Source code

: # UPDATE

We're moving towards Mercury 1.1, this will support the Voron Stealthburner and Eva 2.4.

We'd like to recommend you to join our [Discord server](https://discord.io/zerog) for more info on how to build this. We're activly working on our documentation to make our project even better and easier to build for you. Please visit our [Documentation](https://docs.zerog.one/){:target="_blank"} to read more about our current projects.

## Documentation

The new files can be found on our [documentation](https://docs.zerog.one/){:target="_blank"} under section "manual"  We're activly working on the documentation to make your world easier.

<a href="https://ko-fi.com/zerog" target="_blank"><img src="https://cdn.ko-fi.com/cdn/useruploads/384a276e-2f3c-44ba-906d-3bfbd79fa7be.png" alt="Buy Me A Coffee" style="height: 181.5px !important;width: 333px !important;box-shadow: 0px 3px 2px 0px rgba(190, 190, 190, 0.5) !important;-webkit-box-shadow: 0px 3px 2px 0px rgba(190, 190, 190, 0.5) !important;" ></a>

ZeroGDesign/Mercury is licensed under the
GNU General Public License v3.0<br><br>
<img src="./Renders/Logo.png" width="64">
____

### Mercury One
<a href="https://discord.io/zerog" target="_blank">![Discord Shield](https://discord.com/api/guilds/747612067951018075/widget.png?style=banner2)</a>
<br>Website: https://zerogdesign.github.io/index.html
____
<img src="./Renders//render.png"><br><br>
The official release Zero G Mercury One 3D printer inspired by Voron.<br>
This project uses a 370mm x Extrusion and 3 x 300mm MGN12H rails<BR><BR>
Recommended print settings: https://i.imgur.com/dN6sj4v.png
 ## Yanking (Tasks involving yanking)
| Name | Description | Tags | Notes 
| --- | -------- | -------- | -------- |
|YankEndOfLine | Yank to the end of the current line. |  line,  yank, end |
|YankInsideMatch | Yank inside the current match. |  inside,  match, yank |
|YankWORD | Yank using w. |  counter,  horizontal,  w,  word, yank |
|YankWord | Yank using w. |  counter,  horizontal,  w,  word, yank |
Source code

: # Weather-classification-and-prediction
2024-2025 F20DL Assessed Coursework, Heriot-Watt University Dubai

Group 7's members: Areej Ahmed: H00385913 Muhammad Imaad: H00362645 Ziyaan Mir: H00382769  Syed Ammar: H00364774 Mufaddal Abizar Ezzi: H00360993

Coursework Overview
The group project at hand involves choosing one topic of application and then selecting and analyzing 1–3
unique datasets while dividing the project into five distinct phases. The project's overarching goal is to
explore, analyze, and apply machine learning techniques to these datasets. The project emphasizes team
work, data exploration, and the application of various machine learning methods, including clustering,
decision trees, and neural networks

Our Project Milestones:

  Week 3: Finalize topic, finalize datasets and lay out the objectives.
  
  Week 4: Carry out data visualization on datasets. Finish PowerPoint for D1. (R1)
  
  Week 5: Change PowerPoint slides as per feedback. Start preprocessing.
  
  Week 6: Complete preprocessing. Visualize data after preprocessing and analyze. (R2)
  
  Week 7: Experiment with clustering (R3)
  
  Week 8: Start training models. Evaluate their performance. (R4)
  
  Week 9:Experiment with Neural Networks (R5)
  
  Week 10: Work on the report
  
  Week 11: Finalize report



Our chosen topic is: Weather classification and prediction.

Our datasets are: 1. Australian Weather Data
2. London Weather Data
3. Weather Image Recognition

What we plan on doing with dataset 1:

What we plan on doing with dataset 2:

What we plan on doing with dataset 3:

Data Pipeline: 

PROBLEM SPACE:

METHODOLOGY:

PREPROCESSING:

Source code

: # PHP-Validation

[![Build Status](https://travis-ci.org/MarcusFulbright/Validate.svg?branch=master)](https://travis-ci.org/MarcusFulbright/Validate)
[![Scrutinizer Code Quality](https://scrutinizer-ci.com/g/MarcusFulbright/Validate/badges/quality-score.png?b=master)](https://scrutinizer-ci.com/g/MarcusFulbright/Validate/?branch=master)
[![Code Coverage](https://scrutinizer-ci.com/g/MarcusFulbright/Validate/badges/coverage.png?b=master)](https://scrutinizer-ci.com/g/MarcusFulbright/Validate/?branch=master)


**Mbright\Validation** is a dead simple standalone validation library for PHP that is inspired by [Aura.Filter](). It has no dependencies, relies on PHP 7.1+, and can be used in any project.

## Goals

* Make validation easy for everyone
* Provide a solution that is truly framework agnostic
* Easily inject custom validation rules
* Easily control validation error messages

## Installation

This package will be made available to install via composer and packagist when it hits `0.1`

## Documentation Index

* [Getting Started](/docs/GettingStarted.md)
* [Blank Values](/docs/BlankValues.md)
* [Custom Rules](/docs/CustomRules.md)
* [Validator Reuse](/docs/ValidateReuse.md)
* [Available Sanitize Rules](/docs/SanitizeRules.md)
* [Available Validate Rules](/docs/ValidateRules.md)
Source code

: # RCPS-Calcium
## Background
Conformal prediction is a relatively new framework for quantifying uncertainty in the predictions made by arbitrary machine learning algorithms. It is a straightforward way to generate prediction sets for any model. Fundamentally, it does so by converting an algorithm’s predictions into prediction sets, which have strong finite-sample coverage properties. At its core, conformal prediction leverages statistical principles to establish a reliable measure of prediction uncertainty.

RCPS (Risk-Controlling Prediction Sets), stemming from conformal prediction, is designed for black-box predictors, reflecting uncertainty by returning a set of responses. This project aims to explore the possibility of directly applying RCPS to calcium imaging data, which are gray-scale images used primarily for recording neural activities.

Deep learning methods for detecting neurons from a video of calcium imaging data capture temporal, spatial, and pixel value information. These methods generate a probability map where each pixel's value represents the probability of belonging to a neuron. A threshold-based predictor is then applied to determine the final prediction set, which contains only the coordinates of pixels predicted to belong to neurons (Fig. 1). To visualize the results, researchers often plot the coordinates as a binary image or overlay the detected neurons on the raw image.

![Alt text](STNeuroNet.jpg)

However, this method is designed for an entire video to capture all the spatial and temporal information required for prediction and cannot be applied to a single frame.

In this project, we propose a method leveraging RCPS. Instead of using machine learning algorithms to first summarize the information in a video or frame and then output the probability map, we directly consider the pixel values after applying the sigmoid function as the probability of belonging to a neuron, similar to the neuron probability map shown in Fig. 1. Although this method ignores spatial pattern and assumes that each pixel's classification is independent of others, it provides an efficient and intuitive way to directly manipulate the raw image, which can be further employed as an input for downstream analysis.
#####
§ **WHAT THE EXERCISE ASKS**
Could you repeat exactly the lines in the listing above from the one with "GNU General Public License v3.0<br><br>" down to the one with "explore, analyze, and"? Include both of those lines.

§ **OUTPUT OF THE EXERCISE**
GNU General Public License v3.0<br><br>
<img src="./Renders/Logo.png" width="64">
____

### Mercury One
<a href="https://discord.io/zerog" target="_blank">![Discord Shield](https://discord.com/api/guilds/747612067951018075/widget.png?style=banner2)</a>
<br>Website: https://zerogdesign.github.io/index.html
____
<img src="./Renders//render.png"><br><br>
The official release Zero G Mercury One 3D printer inspired by Voron.<br>
This project uses a 370mm x Extrusion and 3 x 300mm MGN12H rails<BR><BR>
Recommended print settings: https://i.imgur.com/dN6sj4v.png
 ## Yanking (Tasks involving yanking)
| Name | Description | Tags | Notes 
| --- | -------- | -------- | -------- |
|YankEndOfLine | Yank to the end of the current line. |  line,  yank, end |
|YankInsideMatch | Yank inside the current match. |  inside,  match, yank |
|YankWORD | Yank using w. |  counter,  horizontal,  w,  word, yank |
|YankWord | Yank using w. |  counter,  horizontal,  w,  word, yank |
Source code

: # Weather-classification-and-prediction
2024-2025 F20DL Assessed Coursework, Heriot-Watt University Dubai

Group 7's members: Areej Ahmed: H00385913 Muhammad Imaad: H00362645 Ziyaan Mir: H00382769  Syed Ammar: H00364774 Mufaddal Abizar Ezzi: H00360993

Coursework Overview
The group project at hand involves choosing one topic of application and then selecting and analyzing 1–3
unique datasets while dividing the project into five distinct phases. The project's overarching goal is to
explore, analyze, and apply machine learning techniques to these datasets. The project emphasizes team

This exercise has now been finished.